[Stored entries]
◆ ◆ ◆ ◆ ◆

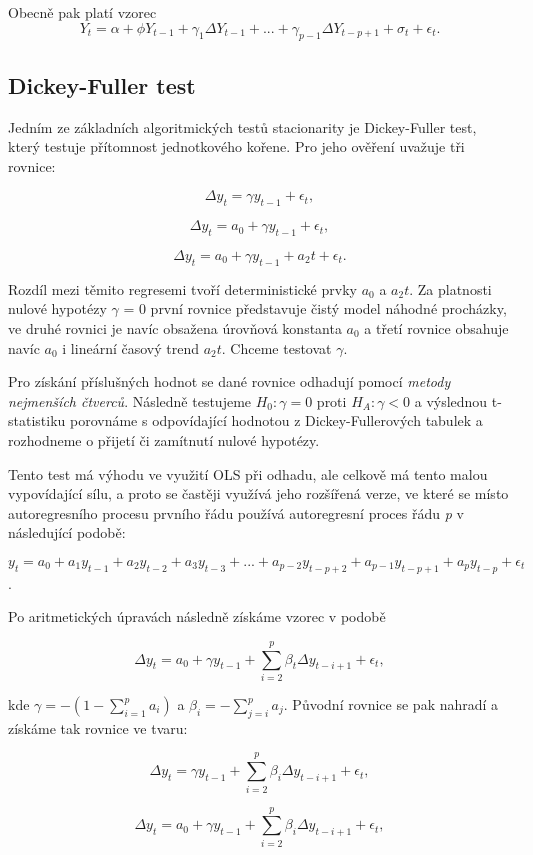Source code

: \documentclass[thesis=M,czech]{FITthesis}[2022/10/08]
\begin{document}
Obecně pak platí vzorec
\[Y_t = \alpha + \phi Y_{t-1} + \gamma_1 \Delta Y_{t-1} + . . . + \gamma_{p−1}\Delta Y_{t-p+1} + \sigma_t + \epsilon_t.\]

\subsection{Dickey-Fuller test}
Jedním ze základních algoritmických testů stacionarity je Dickey-Fuller test, který testuje přítomnost jednotkového kořene. Pro jeho ověření uvažuje tři rovnice:

\[\Delta y_t = \gamma y_{t-1} + \epsilon_t,\] 

\[\Delta y_t = a_0 + \gamma y_{t-1} + \epsilon_t,\] 

\[\Delta y_t = a_0 + \gamma y_{t-1} +a_2 t + \epsilon_t.\]

Rozdíl mezi těmito regresemi tvoří deterministické prvky $a_0$ a $a_2t$. Za platnosti nulové hypotézy $\gamma$ = 0 první rovnice představuje čistý model náhodné procházky, ve druhé rovnici je navíc obsažena úrovňová konstanta $a_0$ a třetí rovnice obsahuje navíc $a_0$ i lineární časový trend $a_2t$. Chceme testovat $\gamma$.

Pro získání příslušných hodnot se dané rovnice odhadují pomocí \textit{metody nejmenších čtverců}. Následně testujeme $H_0: \gamma = 0$ proti $H_A: \gamma < 0$ a výslednou t-statistiku porovnáme s odpovídající hodnotou z Dickey-Fullerových tabulek a rozhodneme o přijetí či zamítnutí nulové hypotézy.

Tento test má výhodu ve využití OLS při odhadu, ale celkově má tento malou vypovídající sílu, a proto se častěji využívá jeho rozšířená verze, ve které se místo autoregresního procesu prvního řádu používá autoregresní proces řádu \textit{p} v následující podobě:

 \[y_t = a_0 + a_1y_{t-1} + a_2y_{t-2} + a_3y_{t-3} +...+ a_{p-2}y_{t-p+2} + a_{p-1}y_{t-p+1} + a_py_{t-p} + \epsilon_t\].
 
Po aritmetických úpravách následně získáme vzorec v podobě

\[\Delta y_t = a_0 + \gamma y_{t-1} + \sum_{i=2}^p \beta_t \Delta y_{t-i+1} + \epsilon_t,\]

 kde $\gamma = −(1−\sum_{i=1}^p a_i)$ a $\beta_i = −\sum_{j=i}^p a_j$. Původní rovnice se pak nahradí a získáme tak rovnice ve tvaru:
 
\[\Delta y_t = \gamma y_{t-1} + \sum_{i=2}^p \beta_i\Delta y_{t-i+1} + \epsilon_t,\] 

\[\Delta y_t = a_0 + \gamma y_{t-1} + \sum_{i=2}^p \beta_i\Delta y_{t-i+1} + \epsilon_t,\] 
\end{document}

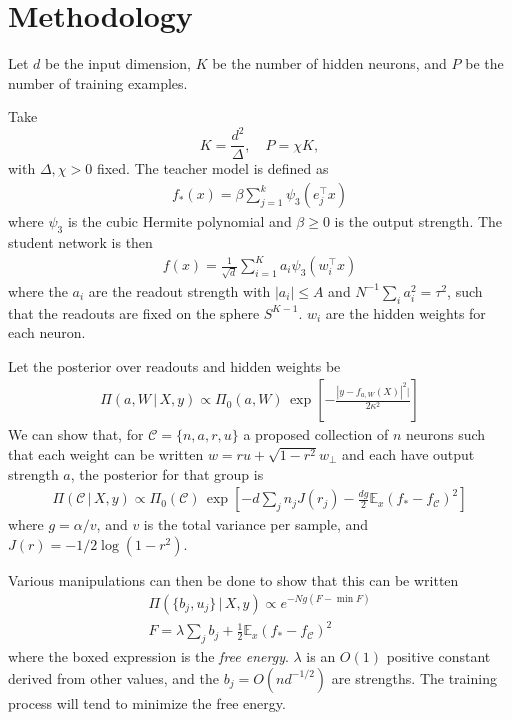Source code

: \documentclass[midterm]{sparreport}
\theoremstyle{definition}
\newcommand{\E}{\mathbb{E}}
\newcommand{\comm}{\mathcal{C}}
\begin{document}
\section{Methodology}

Let $d$ be the input dimension, $K$ be the number of hidden neurons, and $P$ be the number of training examples.

Take
\begin{equation}
    K = \frac{d^2}{\Delta},\quad P = \chi K,
\end{equation}
with $\Delta, \chi > 0$ fixed.
The teacher model is defined as
\begin{align*}
    f_*(x) = \beta \sum_{j=1}^k \psi_3(e_j^\top x)
\end{align*}
where $\psi_3$ is the cubic Hermite polynomial and $\beta \geq 0$ is the output strength.
The student network is then
\begin{align*}
    f(x) = \frac{1}{\sqrt{d}} \sum_{i=1}^{K} a_i \psi_3(w_i^\top x)
\end{align*}
where the $a_i$ are the readout strength with $|a_i| \leq A$ and $N^{-1} \sum_i a_i^2 = \tau^2$, such that the readouts are fixed on the sphere $S^{K-1}$.
$w_i$ are the hidden weights for each neuron.

Let the posterior over readouts and hidden weights be
\begin{align*}
    \Pi(a, W \,|\, X, y)
    \propto \Pi_0(a, W) \,\exp\left[ - \frac{|y - f_{a, W}(X)|^2|}{2\kappa^2} \right]
\end{align*}
We can show that, for $\comm = \{n, a, r, u\}$ a proposed collection of $n$ neurons such that each weight can be written $w = ru + \sqrt{1-r^2}w_\perp$ and each have output strength $a$, the posterior for that group is
\begin{align*}
    \Pi(\comm \,|\, X, y)
    \propto \Pi_0(\comm) \, \exp\left[ -d \sum_j n_j J(r_j) -\frac{dg}{2} \E_x (f_* - f_\comm)^2 \right]
\end{align*}
where $g = \alpha/v$, and $v$ is the total variance per sample, and $J(r) = -1/2 \log(1-r^2)$.

Various manipulations can then be done to show that this can be written
\begin{align*}
    \Pi(\{b_j, u_j\} \,|\, X, y)
    \propto e^{-Ng(F - \min F)} \\
    \boxed{F = \lambda \sum_j b_j + \frac{1}{2} \E_x (f_* - f_\comm)^2}
\end{align*}
where the boxed expression is the \emph{free energy}.
$\lambda$ is an $O(1)$ positive constant derived from other values, and the $b_j = O(n d^{-1/2})$ are strengths.
The training process will tend to minimize the free energy.
\end{document}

◆ ◆ ◆ ◆ ◆

» **EXERCISE REQUIREMENTS**
Without altering anything, output all the lines above but none of the images.

» **EXERCISE SOLUTION**
Source code

: \documentclass[thesis=M,czech]{FITthesis}[2022/10/08]
\begin{document}
Obecně pak platí vzorec
\[Y_t = \alpha + \phi Y_{t-1} + \gamma_1 \Delta Y_{t-1} + . . . + \gamma_{p−1}\Delta Y_{t-p+1} + \sigma_t + \epsilon_t.\]

\subsection{Dickey-Fuller test}
Jedním ze základních algoritmických testů stacionarity je Dickey-Fuller test, který testuje přítomnost jednotkového kořene. Pro jeho ověření uvažuje tři rovnice:

\[\Delta y_t = \gamma y_{t-1} + \epsilon_t,\] 

\[\Delta y_t = a_0 + \gamma y_{t-1} + \epsilon_t,\] 

\[\Delta y_t = a_0 + \gamma y_{t-1} +a_2 t + \epsilon_t.\]

Rozdíl mezi těmito regresemi tvoří deterministické prvky $a_0$ a $a_2t$. Za platnosti nulové hypotézy $\gamma$ = 0 první rovnice představuje čistý model náhodné procházky, ve druhé rovnici je navíc obsažena úrovňová konstanta $a_0$ a třetí rovnice obsahuje navíc $a_0$ i lineární časový trend $a_2t$. Chceme testovat $\gamma$.

Pro získání příslušných hodnot se dané rovnice odhadují pomocí \textit{metody nejmenších čtverců}. Následně testujeme $H_0: \gamma = 0$ proti $H_A: \gamma < 0$ a výslednou t-statistiku porovnáme s odpovídající hodnotou z Dickey-Fullerových tabulek a rozhodneme o přijetí či zamítnutí nulové hypotézy.

Tento test má výhodu ve využití OLS při odhadu, ale celkově má tento malou vypovídající sílu, a proto se častěji využívá jeho rozšířená verze, ve které se místo autoregresního procesu prvního řádu používá autoregresní proces řádu \textit{p} v následující podobě:

 \[y_t = a_0 + a_1y_{t-1} + a_2y_{t-2} + a_3y_{t-3} +...+ a_{p-2}y_{t-p+2} + a_{p-1}y_{t-p+1} + a_py_{t-p} + \epsilon_t\].
 
Po aritmetických úpravách následně získáme vzorec v podobě

\[\Delta y_t = a_0 + \gamma y_{t-1} + \sum_{i=2}^p \beta_t \Delta y_{t-i+1} + \epsilon_t,\]

 kde $\gamma = −(1−\sum_{i=1}^p a_i)$ a $\beta_i = −\sum_{j=i}^p a_j$. Původní rovnice se pak nahradí a získáme tak rovnice ve tvaru:
 
\[\Delta y_t = \gamma y_{t-1} + \sum_{i=2}^p \beta_i\Delta y_{t-i+1} + \epsilon_t,\] 

\[\Delta y_t = a_0 + \gamma y_{t-1} + \sum_{i=2}^p \beta_i\Delta y_{t-i+1} + \epsilon_t,\] 
\end{document}

Source code

: \documentclass[midterm]{sparreport}
\theoremstyle{definition}
\newcommand{\E}{\mathbb{E}}
\newcommand{\comm}{\mathcal{C}}
\begin{document}
\section{Methodology}

Let $d$ be the input dimension, $K$ be the number of hidden neurons, and $P$ be the number of training examples.

Take
\begin{equation}
    K = \frac{d^2}{\Delta},\quad P = \chi K,
\end{equation}
with $\Delta, \chi > 0$ fixed.
The teacher model is defined as
\begin{align*}
    f_*(x) = \beta \sum_{j=1}^k \psi_3(e_j^\top x)
\end{align*}
where $\psi_3$ is the cubic Hermite polynomial and $\beta \geq 0$ is the output strength.
The student network is then
\begin{align*}
    f(x) = \frac{1}{\sqrt{d}} \sum_{i=1}^{K} a_i \psi_3(w_i^\top x)
\end{align*}
where the $a_i$ are the readout strength with $|a_i| \leq A$ and $N^{-1} \sum_i a_i^2 = \tau^2$, such that the readouts are fixed on the sphere $S^{K-1}$.
$w_i$ are the hidden weights for each neuron.

Let the posterior over readouts and hidden weights be
\begin{align*}
    \Pi(a, W \,|\, X, y)
    \propto \Pi_0(a, W) \,\exp\left[ - \frac{|y - f_{a, W}(X)|^2|}{2\kappa^2} \right]
\end{align*}
We can show that, for $\comm = \{n, a, r, u\}$ a proposed collection of $n$ neurons such that each weight can be written $w = ru + \sqrt{1-r^2}w_\perp$ and each have output strength $a$, the posterior for that group is
\begin{align*}
    \Pi(\comm \,|\, X, y)
    \propto \Pi_0(\comm) \, \exp\left[ -d \sum_j n_j J(r_j) -\frac{dg}{2} \E_x (f_* - f_\comm)^2 \right]
\end{align*}
where $g = \alpha/v$, and $v$ is the total variance per sample, and $J(r) = -1/2 \log(1-r^2)$.

Various manipulations can then be done to show that this can be written
\begin{align*}
    \Pi(\{b_j, u_j\} \,|\, X, y)
    \propto e^{-Ng(F - \min F)} \\
    \boxed{F = \lambda \sum_j b_j + \frac{1}{2} \E_x (f_* - f_\comm)^2}
\end{align*}
where the boxed expression is the \emph{free energy}.
$\lambda$ is an $O(1)$ positive constant derived from other values, and the $b_j = O(n d^{-1/2})$ are strengths.
The training process will tend to minimize the free energy.
\end{document}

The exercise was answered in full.